Most renewable, sustainable, green (choose your preferred adjective) energy sources are at best at experimental stages. Heck for all the three decades of hype and work, no car yet run 100 per cent on electricity except prototypes that run at 40km/hr for 30 minutes and then stop dead. And that’s even at motor shows. And what’s the major component of the batteries they run on? Lead? Really, isn’t that stuff dangerous too?


Let’s assume all the cars in Lagos have gone green and now run on lead. Lead based batteries everywhere and tokunbo (meaning second-hand) ones now available at Ladipo auto parts market dumped in careless heaps same way as other spare parts. Leachates seeping in the subsoil, contaminating the ground water in the parts where public waterworks are dinosaurs and people depend on wells and boreholes for daily living. What sweet sustainable world it will be for our organs?

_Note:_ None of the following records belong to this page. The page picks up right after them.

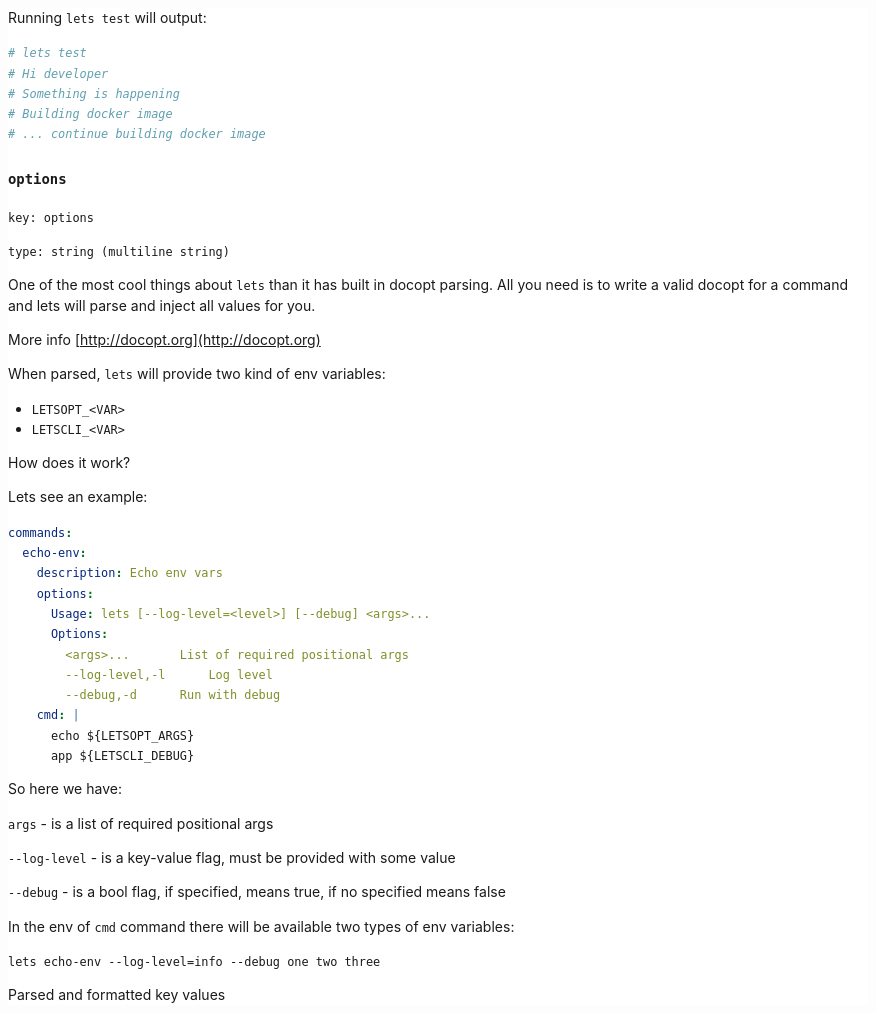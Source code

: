 Running `lets test` will output:

```bash
# lets test
# Hi developer
# Something is happening
# Building docker image
# ... continue building docker image
```

### `options`

`key: options`

`type: string (multiline string)`

One of the most cool things about `lets` than it has built in docopt parsing.
All you need is to write a valid docopt for a command and lets will parse and inject all values for you.

More info [http://docopt.org](http://docopt.org)

When parsed, `lets` will provide two kind of env variables:

- `LETSOPT_<VAR>`
- `LETSCLI_<VAR>`

How does it work?

Lets see an example:

```yaml
commands:
  echo-env:
    description: Echo env vars
    options:
      Usage: lets [--log-level=<level>] [--debug] <args>...
      Options:
        <args>...       List of required positional args
        --log-level,-l      Log level
        --debug,-d      Run with debug
    cmd: |
      echo ${LETSOPT_ARGS}
      app ${LETSCLI_DEBUG}
```

So here we have:

`args` - is a list of required positional args

`--log-level` - is a key-value flag, must be provided with some value

`--debug` - is a bool flag, if specified, means true, if no specified means false

In the env of `cmd` command there will be available two types of env variables:

`lets echo-env --log-level=info --debug one two three`

Parsed and formatted key values
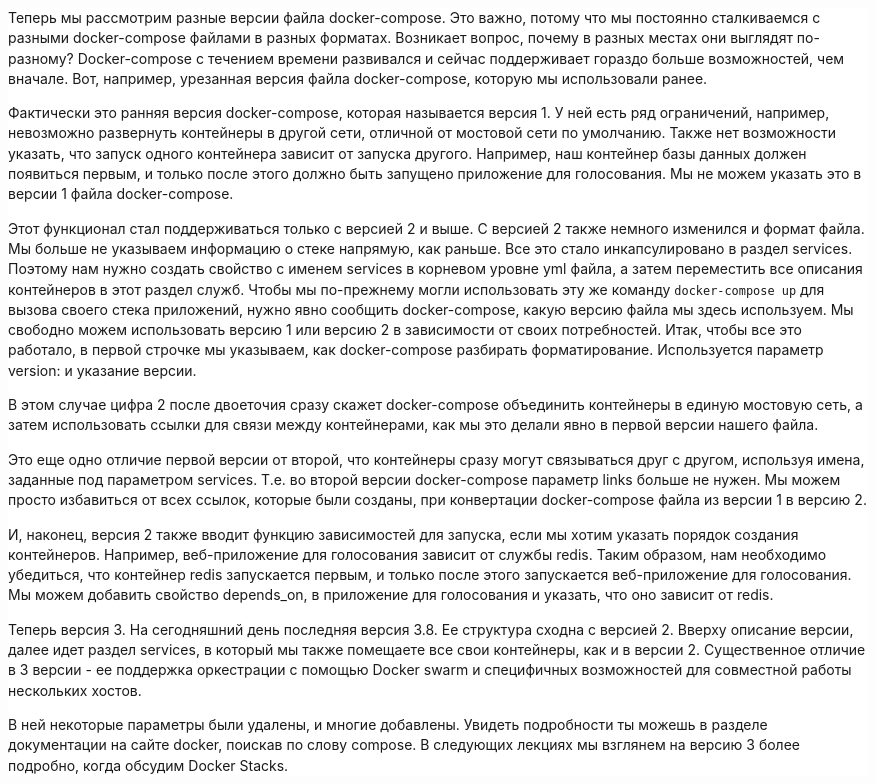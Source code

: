 Теперь мы рассмотрим разные версии файла docker-compose. Это важно, потому что мы постоянно
сталкиваемся с разными docker-compose файлами в разных форматах. Возникает вопрос, почему в
разных местах они выглядят по-разному?
Docker-compose с течением времени развивался и сейчас поддерживает гораздо больше
возможностей, чем вначале. Вот, например, урезанная версия файла docker-compose, которую мы
использовали ранее.

Фактически это ранняя версия docker-compose, которая называется версия 1. У ней есть ряд
ограничений, например, невозможно развернуть контейнеры в другой сети, отличной от мостовой
сети по умолчанию. Также нет возможности указать, что запуск одного контейнера зависит от
запуска другого. Например, наш контейнер базы данных должен появиться первым, и только после
этого должно быть запущено приложение для голосования. Мы не можем указать это в версии 1
файла docker-compose.

Этот функционал стал поддерживаться только с версией 2 и выше. С версией 2 также немного
изменился и формат файла. Мы больше не указываем информацию о стеке напрямую, как раньше.
Все это стало инкапсулировано в раздел services. Поэтому нам нужно создать свойство с именем
services в корневом уровне yml файла, а затем переместить все описания контейнеров в этот раздел
служб. Чтобы мы по-прежнему могли использовать эту же команду `docker-compose up` для
вызова своего стека приложений, нужно явно сообщить docker-compose, какую версию файла мы
здесь используем. Мы свободно можем использовать версию 1 или версию 2 в зависимости от
своих потребностей. Итак, чтобы все это работало, в первой строчке мы указываем, как
docker-compose разбирать форматирование. Используется параметр version: и указание версии.

В этом случае цифра 2 после двоеточия сразу скажет docker-compose объединить контейнеры в
единую мостовую сеть, а затем использовать ссылки для связи между контейнерами, как мы это
делали явно в первой версии нашего файла.

Это еще одно отличие первой версии от второй, что контейнеры сразу могут связываться друг с
другом, используя имена, заданные под параметром services. Т.е. во второй версии docker-compose параметр links больше не
нужен. Мы можем просто избавиться от всех ссылок, которые были
созданы, при конвертации docker-compose файла из версии 1 в версию 2.

И, наконец, версия 2 также вводит функцию зависимостей для запуска, если мы хотим указать
порядок создания контейнеров. Например, веб-приложение для голосования зависит от службы
redis. Таким образом, нам необходимо убедиться, что контейнер redis запускается первым, и
только после этого запускается веб-приложение для голосования. Мы можем добавить свойство
depends_on, в приложение для голосования и указать, что оно зависит от redis.

Теперь версия 3. На сегодняшний день последняя версия 3.8. Ее структура сходна с версией 2.
Вверху описание версии, далее идет раздел services, в который мы также помещаете все свои
контейнеры, как и в версии 2. Существенное отличие в 3 версии - ее поддержка оркестрации с
помощью Docker swarm и специфичных возможностей для совместной работы нескольких хостов.

В ней некоторые параметры были удалены, и многие добавлены. Увидеть подробности ты можешь
в разделе документации на сайте docker, поискав по слову compose. В следующих лекциях мы
взглянем на версию 3 более подробно, когда обсудим Docker Stacks.
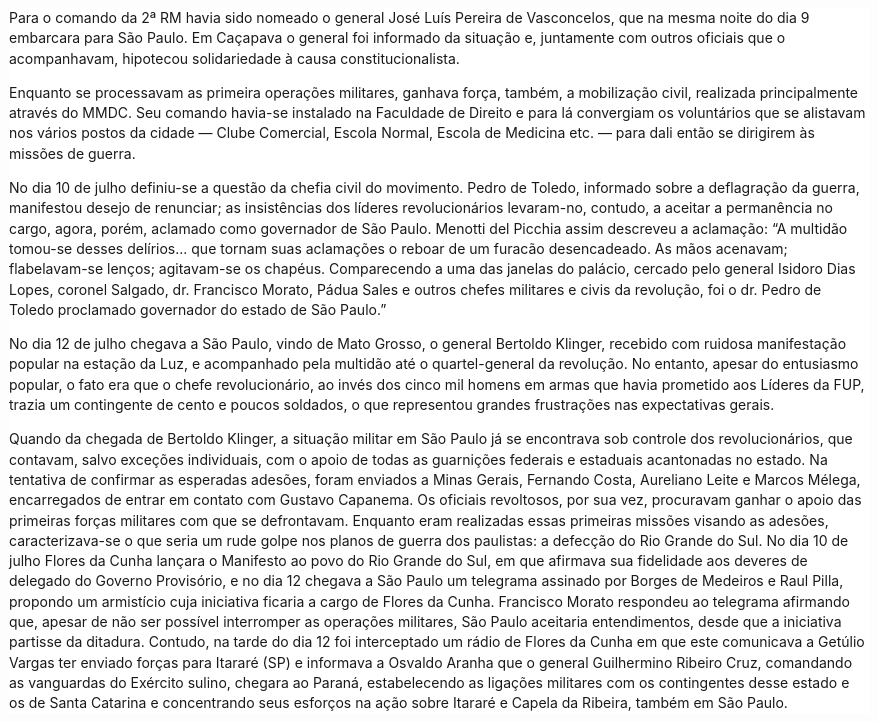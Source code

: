 Para o comando da 2ª RM havia sido nomeado o general José Luís Pereira
de Vasconcelos, que na mesma noite do dia 9 embarcara para São Paulo. Em
Caçapava o general foi informado da situação e, juntamente com outros
oficiais que o acompanhavam, hipotecou solidariedade à causa
constitucionalista.

Enquanto se processavam as primeira operações militares, ganhava força,
também, a mobilização civil, realizada principalmente através do MMDC.
Seu comando havia-se instalado na Faculdade de Direito e para lá
convergiam os voluntários que se alistavam nos vários postos da cidade —
Clube Comercial, Escola Normal, Escola de Medicina etc. — para dali
então se dirigirem às missões de guerra.

No dia 10 de julho definiu-se a questão da chefia civil do movimento.
Pedro de Toledo, informado sobre a deflagração da guerra, manifestou
desejo de renunciar; as insistências dos líderes revolucionários
levaram-no, contudo, a aceitar a permanência no cargo, agora, porém,
aclamado como governador de São Paulo. Menotti del Picchia assim
descreveu a aclamação: “A multidão tomou-se desses delírios... que
tornam suas aclamações o reboar de um furacão desencadeado. As mãos
acenavam; flabelavam-se lenços; agitavam-se os chapéus. Comparecendo a
uma das janelas do palácio, cercado pelo general Isidoro Dias Lopes,
coronel Salgado, dr. Francisco Morato, Pádua Sales e outros chefes
militares e civis da revolução, foi o dr. Pedro de Toledo proclamado
governador do estado de São Paulo.”

No dia 12 de julho chegava a São Paulo, vindo de Mato Grosso, o general
Bertoldo Klinger, recebido com ruidosa manifestação popular na estação
da Luz, e acompanhado pela multidão até o quartel-general da revolução.
No entanto, apesar do entusiasmo popular, o fato era que o chefe
revolucionário, ao invés dos cinco mil homens em armas que havia
prometido aos Líderes da FUP, trazia um contingente de cento e poucos
soldados, o que representou grandes frustrações nas expectativas gerais.

Quando da chegada de Bertoldo Klinger, a situação militar em São Paulo
já se encontrava sob controle dos revolucionários, que contavam, salvo
exceções individuais, com o apoio de todas as guarnições federais e
estaduais acantonadas no estado. Na tentativa de confirmar as esperadas
adesões, foram enviados a Minas Gerais, Fernando Costa, Aureliano Leite
e Marcos Mélega, encarregados de entrar em contato com Gustavo Capanema.
Os oficiais revoltosos, por sua vez, procuravam ganhar o apoio das
primeiras forças militares com que se defrontavam. Enquanto eram
realizadas essas primeiras missões visando as adesões, caracterizava-se
o que seria um rude golpe nos planos de guerra dos paulistas: a defecção
do Rio Grande do Sul. No dia 10 de julho Flores da Cunha lançara o
Manifesto ao povo do Rio Grande do Sul, em que afirmava sua fidelidade
aos deveres de delegado do Governo Provisório, e no dia 12 chegava a São
Paulo um telegrama assinado por Borges de Medeiros e Raul Pilla,
propondo um armistício cuja iniciativa ficaria a cargo de Flores da
Cunha. Francisco Morato respondeu ao telegrama afirmando que, apesar de
não ser possível interromper as operações militares, São Paulo aceitaria
entendimentos, desde que a iniciativa partisse da ditadura. Contudo, na
tarde do dia 12 foi interceptado um rádio de Flores da Cunha em que este
comunicava a Getúlio Vargas ter enviado forças para Itararé (SP) e
informava a Osvaldo Aranha que o general Guilhermino Ribeiro Cruz,
comandando as vanguardas do Exército sulino, chegara ao Paraná,
estabelecendo as ligações militares com os contingentes desse estado e
os de Santa Catarina e concentrando seus esforços na ação sobre Itararé
e Capela da Ribeira, também em São Paulo.
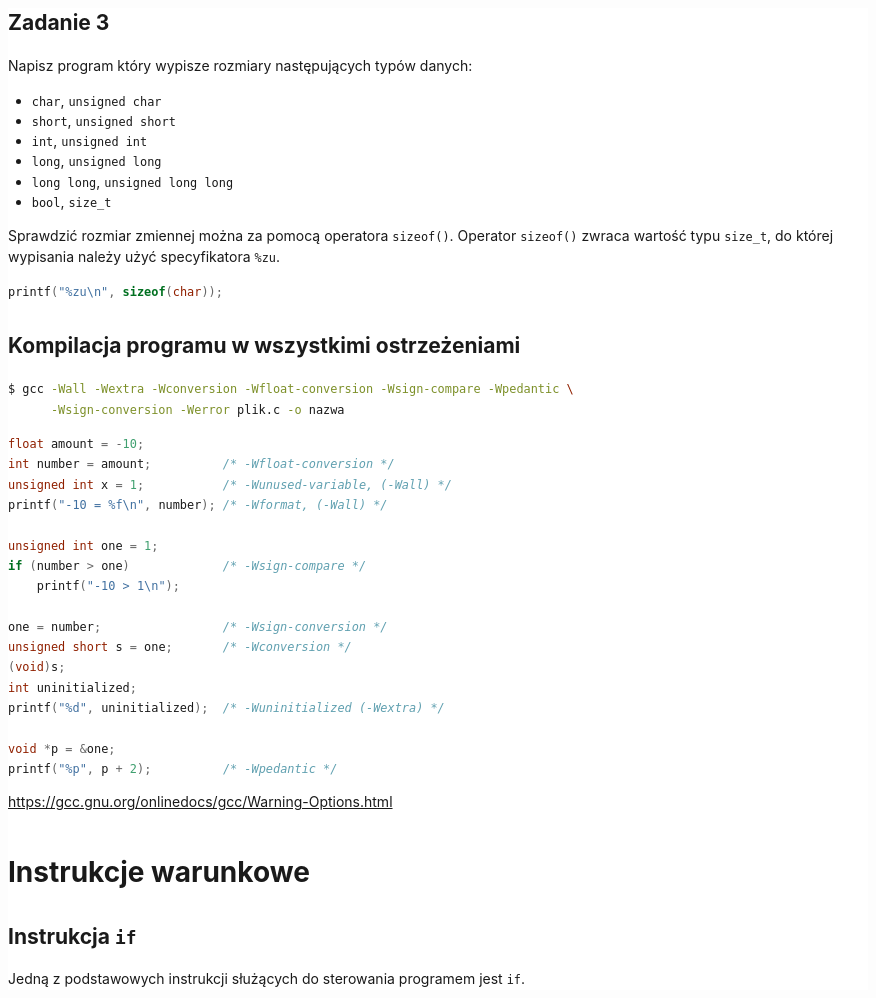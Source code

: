 ## Zadanie 3

Napisz program który wypisze rozmiary następujących typów danych:

- `char`, `unsigned char`
- `short`, `unsigned short`
- `int`, `unsigned int`
- `long`, `unsigned long`
- `long long`, `unsigned long long`
- `bool`, `size_t`

Sprawdzić rozmiar zmiennej można za pomocą operatora `sizeof()`. Operator `sizeof()`
zwraca wartość typu `size_t`, do której wypisania należy użyć specyfikatora `%zu`.

```c
printf("%zu\n", sizeof(char));
```

## Kompilacja programu w wszystkimi ostrzeżeniami

```bash
$ gcc -Wall -Wextra -Wconversion -Wfloat-conversion -Wsign-compare -Wpedantic \
      -Wsign-conversion -Werror plik.c -o nazwa
```

```c
float amount = -10;
int number = amount;          /* -Wfloat-conversion */
unsigned int x = 1;           /* -Wunused-variable, (-Wall) */
printf("-10 = %f\n", number); /* -Wformat, (-Wall) */

unsigned int one = 1;
if (number > one)             /* -Wsign-compare */
    printf("-10 > 1\n");

one = number;                 /* -Wsign-conversion */
unsigned short s = one;       /* -Wconversion */
(void)s;
int uninitialized;
printf("%d", uninitialized);  /* -Wuninitialized (-Wextra) */

void *p = &one;
printf("%p", p + 2);          /* -Wpedantic */
```

<https://gcc.gnu.org/onlinedocs/gcc/Warning-Options.html>

# Instrukcje warunkowe

## Instrukcja `if`

Jedną z podstawowych instrukcji służących do sterowania programem jest `if`.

The only green source of energy that is cheaper and more efficient than fossil fuel is nuclear. And where do we store the waste? Oh well, maybe we just dig up the Sultan of Sokoto’s backyard and put it underground. We’ll check in a million years and see how it doing. And really why not? For all the talk of nuclear non-proliferation and nuclear-free world (Utopia?) France has the highest number of nuclear power plant in the world. Britain plans to build four more. Does it matter any? Paris is the City of Lights – literally – and the London Metro always runs on time. That’s all that matters.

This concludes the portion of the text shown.